Go through the listing below and output exactly the line with "Позволяет выявить использование", the line with "В данной работе", and each line between; omit the rest.
*** PROVIDED ENTRIES Section Begins ***
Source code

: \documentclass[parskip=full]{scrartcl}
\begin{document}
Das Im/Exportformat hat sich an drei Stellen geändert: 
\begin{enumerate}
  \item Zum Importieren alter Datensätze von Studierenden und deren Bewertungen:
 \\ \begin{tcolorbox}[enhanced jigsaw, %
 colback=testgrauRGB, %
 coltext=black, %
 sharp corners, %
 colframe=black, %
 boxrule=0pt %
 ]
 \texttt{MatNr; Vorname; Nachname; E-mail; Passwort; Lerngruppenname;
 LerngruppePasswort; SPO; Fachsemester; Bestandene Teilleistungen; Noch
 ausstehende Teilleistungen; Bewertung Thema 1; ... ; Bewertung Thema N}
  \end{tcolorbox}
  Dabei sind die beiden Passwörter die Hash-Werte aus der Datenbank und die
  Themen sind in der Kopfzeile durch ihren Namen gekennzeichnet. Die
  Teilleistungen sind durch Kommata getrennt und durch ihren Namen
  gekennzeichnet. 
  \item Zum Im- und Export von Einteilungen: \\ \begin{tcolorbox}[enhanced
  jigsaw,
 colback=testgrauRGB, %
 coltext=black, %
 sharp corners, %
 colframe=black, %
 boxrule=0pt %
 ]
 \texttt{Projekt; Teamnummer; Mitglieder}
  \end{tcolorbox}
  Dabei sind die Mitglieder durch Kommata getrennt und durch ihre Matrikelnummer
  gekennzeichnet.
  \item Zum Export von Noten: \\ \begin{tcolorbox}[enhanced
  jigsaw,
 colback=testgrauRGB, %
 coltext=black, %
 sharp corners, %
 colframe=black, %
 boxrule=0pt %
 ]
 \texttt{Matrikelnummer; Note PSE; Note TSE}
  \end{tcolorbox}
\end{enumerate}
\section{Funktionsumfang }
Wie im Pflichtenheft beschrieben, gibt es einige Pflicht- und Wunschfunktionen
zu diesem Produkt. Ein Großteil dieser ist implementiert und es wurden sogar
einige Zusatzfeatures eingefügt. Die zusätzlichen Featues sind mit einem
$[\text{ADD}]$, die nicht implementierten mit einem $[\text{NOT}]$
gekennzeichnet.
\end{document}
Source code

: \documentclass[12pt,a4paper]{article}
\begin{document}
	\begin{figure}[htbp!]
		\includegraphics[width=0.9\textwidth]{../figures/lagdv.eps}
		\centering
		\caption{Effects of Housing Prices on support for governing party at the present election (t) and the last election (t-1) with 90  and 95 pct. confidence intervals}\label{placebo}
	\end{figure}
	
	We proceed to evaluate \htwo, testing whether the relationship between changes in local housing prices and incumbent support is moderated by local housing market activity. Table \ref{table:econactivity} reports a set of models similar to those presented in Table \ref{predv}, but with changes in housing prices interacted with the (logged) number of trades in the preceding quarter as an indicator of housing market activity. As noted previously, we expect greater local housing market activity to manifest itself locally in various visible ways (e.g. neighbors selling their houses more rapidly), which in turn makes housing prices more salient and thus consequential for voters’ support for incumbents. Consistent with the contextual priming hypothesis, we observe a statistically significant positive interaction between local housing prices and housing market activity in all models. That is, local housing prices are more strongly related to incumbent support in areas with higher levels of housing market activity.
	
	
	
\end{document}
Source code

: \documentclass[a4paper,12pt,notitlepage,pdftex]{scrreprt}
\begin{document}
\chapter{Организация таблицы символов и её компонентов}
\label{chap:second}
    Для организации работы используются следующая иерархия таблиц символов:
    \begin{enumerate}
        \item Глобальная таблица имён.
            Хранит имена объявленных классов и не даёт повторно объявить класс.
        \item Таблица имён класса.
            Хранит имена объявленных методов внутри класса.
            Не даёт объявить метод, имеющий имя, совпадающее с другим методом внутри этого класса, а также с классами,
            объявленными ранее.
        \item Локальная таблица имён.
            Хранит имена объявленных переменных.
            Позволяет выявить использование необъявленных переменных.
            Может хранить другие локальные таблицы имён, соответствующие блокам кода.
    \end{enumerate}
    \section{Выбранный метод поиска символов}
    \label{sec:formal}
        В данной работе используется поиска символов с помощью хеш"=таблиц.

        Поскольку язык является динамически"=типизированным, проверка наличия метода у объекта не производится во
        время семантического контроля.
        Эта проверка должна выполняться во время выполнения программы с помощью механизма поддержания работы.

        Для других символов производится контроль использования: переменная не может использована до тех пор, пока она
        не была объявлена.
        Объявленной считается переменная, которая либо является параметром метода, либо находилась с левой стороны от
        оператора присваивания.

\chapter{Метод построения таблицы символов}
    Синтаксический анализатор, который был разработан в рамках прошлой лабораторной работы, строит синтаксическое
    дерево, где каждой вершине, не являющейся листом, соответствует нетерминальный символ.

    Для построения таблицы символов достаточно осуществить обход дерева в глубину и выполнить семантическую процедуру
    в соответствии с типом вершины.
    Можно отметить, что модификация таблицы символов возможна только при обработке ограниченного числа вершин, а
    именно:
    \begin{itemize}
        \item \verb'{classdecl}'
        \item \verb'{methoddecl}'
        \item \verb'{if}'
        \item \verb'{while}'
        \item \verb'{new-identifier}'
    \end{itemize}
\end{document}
*** PROVIDED ENTRIES Section Ends ***
▶ _TASK SOLUTION_
            Позволяет выявить использование необъявленных переменных.
            Может хранить другие локальные таблицы имён, соответствующие блокам кода.
    \end{enumerate}
    \section{Выбранный метод поиска символов}
    \label{sec:formal}
        В данной работе используется поиска символов с помощью хеш"=таблиц.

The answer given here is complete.